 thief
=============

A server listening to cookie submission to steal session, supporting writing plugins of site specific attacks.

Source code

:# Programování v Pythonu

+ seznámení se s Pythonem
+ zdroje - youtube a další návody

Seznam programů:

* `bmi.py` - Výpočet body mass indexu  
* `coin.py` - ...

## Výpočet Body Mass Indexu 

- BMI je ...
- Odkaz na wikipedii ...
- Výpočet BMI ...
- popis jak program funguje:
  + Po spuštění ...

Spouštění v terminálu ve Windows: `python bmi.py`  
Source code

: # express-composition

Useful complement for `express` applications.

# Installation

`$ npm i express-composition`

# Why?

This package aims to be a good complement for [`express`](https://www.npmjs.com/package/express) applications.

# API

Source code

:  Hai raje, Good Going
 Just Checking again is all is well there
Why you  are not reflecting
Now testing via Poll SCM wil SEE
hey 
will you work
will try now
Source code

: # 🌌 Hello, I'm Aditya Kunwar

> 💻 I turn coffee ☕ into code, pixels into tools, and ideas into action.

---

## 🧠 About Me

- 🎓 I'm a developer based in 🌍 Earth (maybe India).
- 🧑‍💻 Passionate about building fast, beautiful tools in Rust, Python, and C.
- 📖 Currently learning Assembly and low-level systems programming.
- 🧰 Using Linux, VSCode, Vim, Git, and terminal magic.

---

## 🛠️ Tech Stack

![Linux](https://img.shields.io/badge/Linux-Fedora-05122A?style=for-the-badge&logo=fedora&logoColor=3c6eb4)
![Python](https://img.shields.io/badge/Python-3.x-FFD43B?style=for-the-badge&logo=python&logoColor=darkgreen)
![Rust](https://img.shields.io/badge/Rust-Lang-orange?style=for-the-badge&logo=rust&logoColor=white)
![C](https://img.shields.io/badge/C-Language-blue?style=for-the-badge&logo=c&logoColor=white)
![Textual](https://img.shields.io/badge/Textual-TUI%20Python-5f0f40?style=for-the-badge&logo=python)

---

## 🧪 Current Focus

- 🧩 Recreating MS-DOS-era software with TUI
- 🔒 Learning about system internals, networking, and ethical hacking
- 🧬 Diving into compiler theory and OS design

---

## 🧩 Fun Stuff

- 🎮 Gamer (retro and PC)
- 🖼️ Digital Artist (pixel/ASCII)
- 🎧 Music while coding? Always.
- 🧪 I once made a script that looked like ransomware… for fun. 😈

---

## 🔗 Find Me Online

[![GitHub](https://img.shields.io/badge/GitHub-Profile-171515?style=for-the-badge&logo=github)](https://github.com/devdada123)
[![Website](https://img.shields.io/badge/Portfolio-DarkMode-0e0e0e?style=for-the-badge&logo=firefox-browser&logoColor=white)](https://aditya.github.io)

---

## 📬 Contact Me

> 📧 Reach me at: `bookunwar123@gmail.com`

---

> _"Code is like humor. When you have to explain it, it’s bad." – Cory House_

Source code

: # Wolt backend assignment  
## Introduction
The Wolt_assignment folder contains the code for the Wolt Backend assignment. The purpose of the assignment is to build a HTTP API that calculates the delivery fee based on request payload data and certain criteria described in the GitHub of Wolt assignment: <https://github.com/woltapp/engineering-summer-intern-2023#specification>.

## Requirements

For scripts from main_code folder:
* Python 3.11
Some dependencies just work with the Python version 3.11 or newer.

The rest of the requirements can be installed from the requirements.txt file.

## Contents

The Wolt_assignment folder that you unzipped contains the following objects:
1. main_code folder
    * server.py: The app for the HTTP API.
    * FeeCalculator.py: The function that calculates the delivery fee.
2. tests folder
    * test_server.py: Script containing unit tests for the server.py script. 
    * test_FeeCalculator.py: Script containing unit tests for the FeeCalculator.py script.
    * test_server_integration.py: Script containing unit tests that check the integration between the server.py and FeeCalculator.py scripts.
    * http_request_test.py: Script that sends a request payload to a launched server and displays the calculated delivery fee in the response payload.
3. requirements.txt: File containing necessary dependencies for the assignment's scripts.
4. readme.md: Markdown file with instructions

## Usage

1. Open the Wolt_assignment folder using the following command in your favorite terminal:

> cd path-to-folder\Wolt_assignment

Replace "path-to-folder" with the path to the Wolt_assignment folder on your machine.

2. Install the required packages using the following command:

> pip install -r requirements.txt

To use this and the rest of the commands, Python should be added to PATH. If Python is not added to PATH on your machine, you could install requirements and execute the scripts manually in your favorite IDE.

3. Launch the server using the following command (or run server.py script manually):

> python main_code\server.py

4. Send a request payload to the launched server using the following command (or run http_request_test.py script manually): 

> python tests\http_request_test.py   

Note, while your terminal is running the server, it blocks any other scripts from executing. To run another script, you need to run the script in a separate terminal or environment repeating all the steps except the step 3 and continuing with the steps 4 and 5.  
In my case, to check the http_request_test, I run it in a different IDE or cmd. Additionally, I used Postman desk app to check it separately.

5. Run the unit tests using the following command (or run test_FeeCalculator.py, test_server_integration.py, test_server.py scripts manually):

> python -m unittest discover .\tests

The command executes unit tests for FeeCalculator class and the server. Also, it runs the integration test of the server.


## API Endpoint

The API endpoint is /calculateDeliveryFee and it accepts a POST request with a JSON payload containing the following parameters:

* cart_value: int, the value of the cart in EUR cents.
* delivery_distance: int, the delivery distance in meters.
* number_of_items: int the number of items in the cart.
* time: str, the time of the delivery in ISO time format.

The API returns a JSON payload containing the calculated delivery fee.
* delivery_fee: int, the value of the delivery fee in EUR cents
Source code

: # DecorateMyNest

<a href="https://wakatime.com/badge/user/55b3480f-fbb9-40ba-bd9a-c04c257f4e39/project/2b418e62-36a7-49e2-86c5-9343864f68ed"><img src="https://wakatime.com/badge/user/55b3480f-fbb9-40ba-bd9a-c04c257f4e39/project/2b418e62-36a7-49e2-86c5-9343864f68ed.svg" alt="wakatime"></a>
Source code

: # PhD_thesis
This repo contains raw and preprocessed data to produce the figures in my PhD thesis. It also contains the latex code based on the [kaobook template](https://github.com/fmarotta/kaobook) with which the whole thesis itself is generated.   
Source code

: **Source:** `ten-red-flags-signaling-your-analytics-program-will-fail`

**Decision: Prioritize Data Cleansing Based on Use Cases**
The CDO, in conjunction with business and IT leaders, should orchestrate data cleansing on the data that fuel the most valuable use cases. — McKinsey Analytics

————

Task directions:
From the first line of the listing above to the line that contains "- 🎓 I'm a developer", inclusive, restate every line word for word. Nothing else belongs in the answer.

Completed task:
 thief
=============

A server listening to cookie submission to steal session, supporting writing plugins of site specific attacks.

Source code

:# Programování v Pythonu

+ seznámení se s Pythonem
+ zdroje - youtube a další návody

Seznam programů:

* `bmi.py` - Výpočet body mass indexu  
* `coin.py` - ...

## Výpočet Body Mass Indexu 

- BMI je ...
- Odkaz na wikipedii ...
- Výpočet BMI ...
- popis jak program funguje:
  + Po spuštění ...

Spouštění v terminálu ve Windows: `python bmi.py`  
Source code

: # express-composition

Useful complement for `express` applications.

# Installation

`$ npm i express-composition`

# Why?

This package aims to be a good complement for [`express`](https://www.npmjs.com/package/express) applications.

# API

Source code

:  Hai raje, Good Going
 Just Checking again is all is well there
Why you  are not reflecting
Now testing via Poll SCM wil SEE
hey 
will you work
will try now
Source code

: # 🌌 Hello, I'm Aditya Kunwar

> 💻 I turn coffee ☕ into code, pixels into tools, and ideas into action.

---

## 🧠 About Me

- 🎓 I'm a developer based in 🌍 Earth (maybe India).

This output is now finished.